The auditing arm of PricewaterhouseCoopers is listed in
an offering document as the accountant for the LJM2
partnership that was run by Enron's chief financial officer.
A spokesman for the firm said, however, that
PricewaterhouseCoopers had "never been the auditor of
any of the partnerships." He said he could not confirm
details of the firm's involvement as an adviser to Veba.

Press officers for the other advisory firms declined to
comment on the Veba-Enron deal.

In the wake of Enron's collapse, it has become apparent
that many financial firms — from Enron's lenders to Wall
Street bankers who underwrote the company's
partnerships to investment houses that bought into them
to the accountants who reviewed their books — knew more
about Enron's condition than the company publicly
disclosed.

But for many reasons, that knowledge did not translate
into action to put the brakes on Enron's deal making or to
force the company to disclose more about its finances
until last fall, when Enron was already under investigation
by the Securities and Exchange Commission.

Securities laws, for example, put restrictions on how
information can be shared inside investment firms. Many
of the congressional committees examining Enron's
collapse are looking at whether loopholes in disclosure
and accounting rules made it possible for Enron to hide its
true condition.

Still, there was enough information available to make
Veba dubious about Enron.

"We were wondering why this wasn't common knowledge, or why it wasn't
discovered by those people whose business it was to discover these things," said
one of the people who worked on analyzing the deal. He agreed to discuss the
episode on the condition that his firm not be identified.

Both Enron and Veba were looking to make acquisitions in 1999, when Europe,
like the United States, was deregulating its energy markets.
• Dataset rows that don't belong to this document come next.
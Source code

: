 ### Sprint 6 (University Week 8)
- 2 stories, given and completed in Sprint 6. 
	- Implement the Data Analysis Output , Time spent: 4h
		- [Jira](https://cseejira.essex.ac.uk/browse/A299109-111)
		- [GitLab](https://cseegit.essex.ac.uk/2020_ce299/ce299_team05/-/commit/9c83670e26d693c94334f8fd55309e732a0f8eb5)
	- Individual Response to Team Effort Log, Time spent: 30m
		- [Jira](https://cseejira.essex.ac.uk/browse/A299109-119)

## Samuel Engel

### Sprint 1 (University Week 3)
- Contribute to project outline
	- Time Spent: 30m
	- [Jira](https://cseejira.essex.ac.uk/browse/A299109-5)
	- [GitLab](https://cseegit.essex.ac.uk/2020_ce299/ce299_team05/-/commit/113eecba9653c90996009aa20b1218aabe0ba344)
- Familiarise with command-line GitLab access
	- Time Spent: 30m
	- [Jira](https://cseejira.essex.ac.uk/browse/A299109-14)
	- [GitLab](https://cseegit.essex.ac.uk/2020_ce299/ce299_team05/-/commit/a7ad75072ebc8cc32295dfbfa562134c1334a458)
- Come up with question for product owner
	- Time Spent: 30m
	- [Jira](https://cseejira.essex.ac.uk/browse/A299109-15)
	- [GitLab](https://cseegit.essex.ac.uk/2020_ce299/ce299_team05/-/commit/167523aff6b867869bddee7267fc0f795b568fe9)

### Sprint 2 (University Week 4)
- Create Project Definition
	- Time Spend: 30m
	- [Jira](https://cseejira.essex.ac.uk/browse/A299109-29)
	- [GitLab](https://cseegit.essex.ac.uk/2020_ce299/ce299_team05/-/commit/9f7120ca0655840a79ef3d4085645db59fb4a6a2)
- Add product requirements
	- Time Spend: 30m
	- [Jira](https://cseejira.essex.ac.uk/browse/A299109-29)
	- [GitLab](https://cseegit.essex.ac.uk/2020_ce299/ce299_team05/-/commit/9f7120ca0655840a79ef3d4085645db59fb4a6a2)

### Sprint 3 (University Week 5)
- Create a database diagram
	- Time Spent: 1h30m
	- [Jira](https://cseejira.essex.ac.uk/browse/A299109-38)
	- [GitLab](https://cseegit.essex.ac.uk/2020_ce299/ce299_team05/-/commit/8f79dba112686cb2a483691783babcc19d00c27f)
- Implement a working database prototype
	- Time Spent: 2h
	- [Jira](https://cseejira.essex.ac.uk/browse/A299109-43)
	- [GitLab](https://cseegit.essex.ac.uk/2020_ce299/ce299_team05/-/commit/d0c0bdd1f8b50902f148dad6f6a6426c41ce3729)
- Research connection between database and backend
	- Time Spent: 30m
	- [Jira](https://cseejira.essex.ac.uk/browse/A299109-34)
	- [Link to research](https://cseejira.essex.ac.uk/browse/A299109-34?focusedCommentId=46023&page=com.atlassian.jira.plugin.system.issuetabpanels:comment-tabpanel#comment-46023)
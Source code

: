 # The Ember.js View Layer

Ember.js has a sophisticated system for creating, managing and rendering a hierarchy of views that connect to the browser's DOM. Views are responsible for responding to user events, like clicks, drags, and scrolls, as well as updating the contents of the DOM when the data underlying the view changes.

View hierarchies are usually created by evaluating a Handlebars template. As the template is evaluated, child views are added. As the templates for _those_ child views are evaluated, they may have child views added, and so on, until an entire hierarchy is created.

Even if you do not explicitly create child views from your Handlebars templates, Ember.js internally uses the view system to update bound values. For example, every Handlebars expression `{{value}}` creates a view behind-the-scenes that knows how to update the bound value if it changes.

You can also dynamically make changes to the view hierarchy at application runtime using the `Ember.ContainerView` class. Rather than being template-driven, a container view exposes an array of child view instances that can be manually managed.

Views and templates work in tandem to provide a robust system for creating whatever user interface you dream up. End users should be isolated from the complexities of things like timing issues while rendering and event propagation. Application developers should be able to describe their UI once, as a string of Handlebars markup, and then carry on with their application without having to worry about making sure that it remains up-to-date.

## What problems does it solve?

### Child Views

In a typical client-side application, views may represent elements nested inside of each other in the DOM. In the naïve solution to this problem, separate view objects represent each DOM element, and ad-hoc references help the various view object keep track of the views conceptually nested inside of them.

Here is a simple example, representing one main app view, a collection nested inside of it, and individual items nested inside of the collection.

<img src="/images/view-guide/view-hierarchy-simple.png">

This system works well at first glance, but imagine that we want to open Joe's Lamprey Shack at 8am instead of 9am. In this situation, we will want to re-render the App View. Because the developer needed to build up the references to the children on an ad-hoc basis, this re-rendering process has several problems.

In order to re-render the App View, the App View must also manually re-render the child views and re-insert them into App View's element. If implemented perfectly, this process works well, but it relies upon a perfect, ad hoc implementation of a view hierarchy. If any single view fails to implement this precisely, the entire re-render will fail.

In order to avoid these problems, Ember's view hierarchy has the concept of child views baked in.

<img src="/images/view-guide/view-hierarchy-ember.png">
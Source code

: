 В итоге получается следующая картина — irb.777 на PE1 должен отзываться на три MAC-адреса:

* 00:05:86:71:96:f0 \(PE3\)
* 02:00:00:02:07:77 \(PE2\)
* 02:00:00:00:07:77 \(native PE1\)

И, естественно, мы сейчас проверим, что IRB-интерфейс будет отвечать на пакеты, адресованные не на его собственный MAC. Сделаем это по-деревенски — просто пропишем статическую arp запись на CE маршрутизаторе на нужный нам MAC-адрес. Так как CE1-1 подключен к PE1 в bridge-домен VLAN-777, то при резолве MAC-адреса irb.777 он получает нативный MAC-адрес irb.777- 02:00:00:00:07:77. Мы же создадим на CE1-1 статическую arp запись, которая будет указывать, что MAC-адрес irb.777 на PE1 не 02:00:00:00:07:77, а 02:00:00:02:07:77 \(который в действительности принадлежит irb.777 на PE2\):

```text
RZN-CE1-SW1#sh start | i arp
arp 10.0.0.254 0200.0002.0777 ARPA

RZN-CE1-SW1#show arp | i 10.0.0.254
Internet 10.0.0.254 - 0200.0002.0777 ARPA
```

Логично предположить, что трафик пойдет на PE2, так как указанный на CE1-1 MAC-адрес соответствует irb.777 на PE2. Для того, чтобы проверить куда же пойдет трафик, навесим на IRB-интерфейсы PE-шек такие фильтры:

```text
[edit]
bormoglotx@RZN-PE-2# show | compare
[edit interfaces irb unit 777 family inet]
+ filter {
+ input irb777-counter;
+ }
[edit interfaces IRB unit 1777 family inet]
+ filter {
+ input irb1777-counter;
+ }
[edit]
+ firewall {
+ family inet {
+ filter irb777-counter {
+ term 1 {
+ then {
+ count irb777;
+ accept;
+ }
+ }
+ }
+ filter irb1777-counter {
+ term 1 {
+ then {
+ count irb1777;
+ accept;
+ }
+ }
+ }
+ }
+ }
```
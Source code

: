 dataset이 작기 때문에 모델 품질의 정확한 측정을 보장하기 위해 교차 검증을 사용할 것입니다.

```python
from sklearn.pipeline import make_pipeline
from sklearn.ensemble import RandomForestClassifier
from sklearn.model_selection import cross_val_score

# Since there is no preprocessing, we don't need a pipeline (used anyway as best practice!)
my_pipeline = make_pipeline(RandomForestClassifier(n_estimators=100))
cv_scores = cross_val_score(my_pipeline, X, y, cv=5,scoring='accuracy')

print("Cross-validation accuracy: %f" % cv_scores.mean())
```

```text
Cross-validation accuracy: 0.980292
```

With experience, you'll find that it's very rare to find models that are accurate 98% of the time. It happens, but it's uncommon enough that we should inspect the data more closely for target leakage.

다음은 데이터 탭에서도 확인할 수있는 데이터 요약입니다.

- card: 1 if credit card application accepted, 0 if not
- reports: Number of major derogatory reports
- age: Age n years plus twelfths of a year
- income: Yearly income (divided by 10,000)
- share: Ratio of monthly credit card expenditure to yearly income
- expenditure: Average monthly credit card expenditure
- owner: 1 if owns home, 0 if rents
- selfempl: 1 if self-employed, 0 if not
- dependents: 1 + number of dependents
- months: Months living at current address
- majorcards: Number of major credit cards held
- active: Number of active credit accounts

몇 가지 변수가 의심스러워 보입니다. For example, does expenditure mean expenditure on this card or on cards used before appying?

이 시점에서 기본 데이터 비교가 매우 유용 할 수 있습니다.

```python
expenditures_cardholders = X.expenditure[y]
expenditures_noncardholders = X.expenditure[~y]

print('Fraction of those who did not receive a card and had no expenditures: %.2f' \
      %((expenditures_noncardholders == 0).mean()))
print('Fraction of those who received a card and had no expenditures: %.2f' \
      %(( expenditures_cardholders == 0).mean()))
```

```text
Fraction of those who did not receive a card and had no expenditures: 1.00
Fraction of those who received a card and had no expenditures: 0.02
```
Veba later merged
with another company to form E.ON, Germany's second-largest power company.

E.ON and Enron declined to comment on the details of the talks, which the
companies have never disclosed.

But several people involved in the failed transaction said that the negotiators talked
about basing the combined company in Düsseldorf. Ulrich Hartmann, the head of
Veba and now the chief executive of E.ON, would have been in charge, and Jeffrey
K. Skilling, then Enron's president, would have been his No. 2 and heir apparent.

As part of Veba's due diligence effort — the detailed financial and legal analysis
that precedes any deal — a team from PricewaterhouseCoopers worked for about
two weeks, people with knowledge of the effort said, scouring trade publications
and S.E.C. filings for information about Enron's deals. They eventually pieced
together a picture of a highly leveraged company far different from the glittering
industry leader that the rest of the equities market saw.

Veba concluded that Enron had shifted so much debt off its balance sheet accounts
that the company's total debt load amounted to 70 to 75 percent of its value as
expressed in its debt-to-equity ratio, executives said.

In March 1999, debt rating agencies would have probably calculated Enron's debt
level at about 54.1 percent, based on the information that the company disclosed
in regular reports to the S.E.C., according to John E. Olson, a longtime critic of
Enron and the head of equities research at Sanders Morris Harris, a Houston-
based securities firm.

Had regulators like the S.E.C. and rule makers at the Financial Accounting
Standards Board demanded more information from companies like Enron, Mr.
Olson said, its parlous finances would have been apparent much earlier.

"When you have so many moving parts like Enron had, not even an analyst worth
his salt could have figured the company out," he said. "What would have helped is
full disclosure by Enron. Accounting mandates by the F.A.S.B. and the S.E.C.
would have saved the company from itself and from bankruptcy."

Veba's advisers found that many people in the energy industry knew about Enron's
complex accounting practices, if in a piecemeal fashion, but few were willing to ask
hard questions about it.

"When things were going well," said one of the people involved in analyzing the
deal, "the view among those who knew about this kind of stuff was that Enron was
being Enron, which meant being clever."